==== Provided data ====

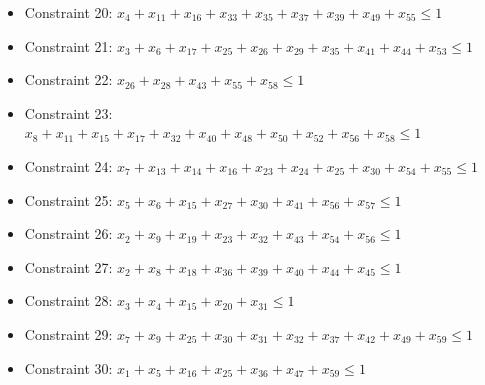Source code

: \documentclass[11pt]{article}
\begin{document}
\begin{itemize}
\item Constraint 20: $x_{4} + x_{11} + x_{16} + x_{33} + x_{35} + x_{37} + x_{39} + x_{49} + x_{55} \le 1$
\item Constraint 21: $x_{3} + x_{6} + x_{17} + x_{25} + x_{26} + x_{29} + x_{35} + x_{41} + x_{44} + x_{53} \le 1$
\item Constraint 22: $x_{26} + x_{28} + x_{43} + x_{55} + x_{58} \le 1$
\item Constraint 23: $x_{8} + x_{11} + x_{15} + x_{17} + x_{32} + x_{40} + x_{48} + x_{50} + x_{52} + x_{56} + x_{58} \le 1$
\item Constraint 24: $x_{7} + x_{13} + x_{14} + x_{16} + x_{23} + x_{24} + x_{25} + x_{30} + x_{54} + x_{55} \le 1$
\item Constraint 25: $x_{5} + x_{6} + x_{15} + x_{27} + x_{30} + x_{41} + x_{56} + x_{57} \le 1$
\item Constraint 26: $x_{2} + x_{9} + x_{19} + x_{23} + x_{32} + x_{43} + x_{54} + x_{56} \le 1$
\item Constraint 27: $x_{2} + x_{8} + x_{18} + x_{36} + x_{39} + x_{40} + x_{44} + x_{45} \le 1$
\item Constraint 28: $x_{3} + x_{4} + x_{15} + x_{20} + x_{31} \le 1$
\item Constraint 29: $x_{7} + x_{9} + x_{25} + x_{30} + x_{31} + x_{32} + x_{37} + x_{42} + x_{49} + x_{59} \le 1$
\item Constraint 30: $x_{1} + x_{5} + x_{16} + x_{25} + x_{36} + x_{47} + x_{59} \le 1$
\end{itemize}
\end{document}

====
==== Provided data ====

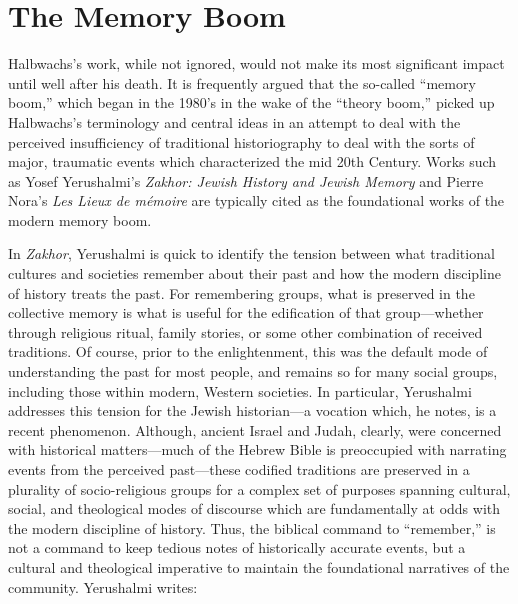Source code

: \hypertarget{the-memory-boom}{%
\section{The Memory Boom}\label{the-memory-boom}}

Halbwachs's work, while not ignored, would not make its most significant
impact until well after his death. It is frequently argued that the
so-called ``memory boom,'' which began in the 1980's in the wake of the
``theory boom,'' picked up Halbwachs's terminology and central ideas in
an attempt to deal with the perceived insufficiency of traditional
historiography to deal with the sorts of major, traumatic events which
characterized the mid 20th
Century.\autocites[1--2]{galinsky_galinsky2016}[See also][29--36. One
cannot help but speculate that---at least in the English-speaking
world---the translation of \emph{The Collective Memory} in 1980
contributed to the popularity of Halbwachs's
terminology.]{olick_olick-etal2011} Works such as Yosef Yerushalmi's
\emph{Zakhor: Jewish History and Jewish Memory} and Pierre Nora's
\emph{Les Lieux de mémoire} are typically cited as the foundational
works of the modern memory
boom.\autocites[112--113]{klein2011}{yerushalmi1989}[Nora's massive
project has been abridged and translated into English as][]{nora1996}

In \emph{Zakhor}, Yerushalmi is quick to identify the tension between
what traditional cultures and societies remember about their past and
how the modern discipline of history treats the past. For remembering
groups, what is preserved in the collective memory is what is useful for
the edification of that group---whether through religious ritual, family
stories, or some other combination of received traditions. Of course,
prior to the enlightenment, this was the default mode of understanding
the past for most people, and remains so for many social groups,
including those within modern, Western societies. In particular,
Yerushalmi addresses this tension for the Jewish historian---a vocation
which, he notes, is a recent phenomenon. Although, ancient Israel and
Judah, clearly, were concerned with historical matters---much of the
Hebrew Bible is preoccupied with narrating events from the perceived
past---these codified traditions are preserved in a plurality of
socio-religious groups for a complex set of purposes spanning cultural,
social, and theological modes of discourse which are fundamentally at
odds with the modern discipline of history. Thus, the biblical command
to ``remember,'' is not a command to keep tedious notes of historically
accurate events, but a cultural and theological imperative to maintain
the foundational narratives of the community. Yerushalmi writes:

====

→ **Task details**: Every line of the listing that includes "this" must be shown.

→ **Finished task**:
prior to the enlightenment, this was the default mode of understanding
Yerushalmi addresses this tension for the Jewish historian---a vocation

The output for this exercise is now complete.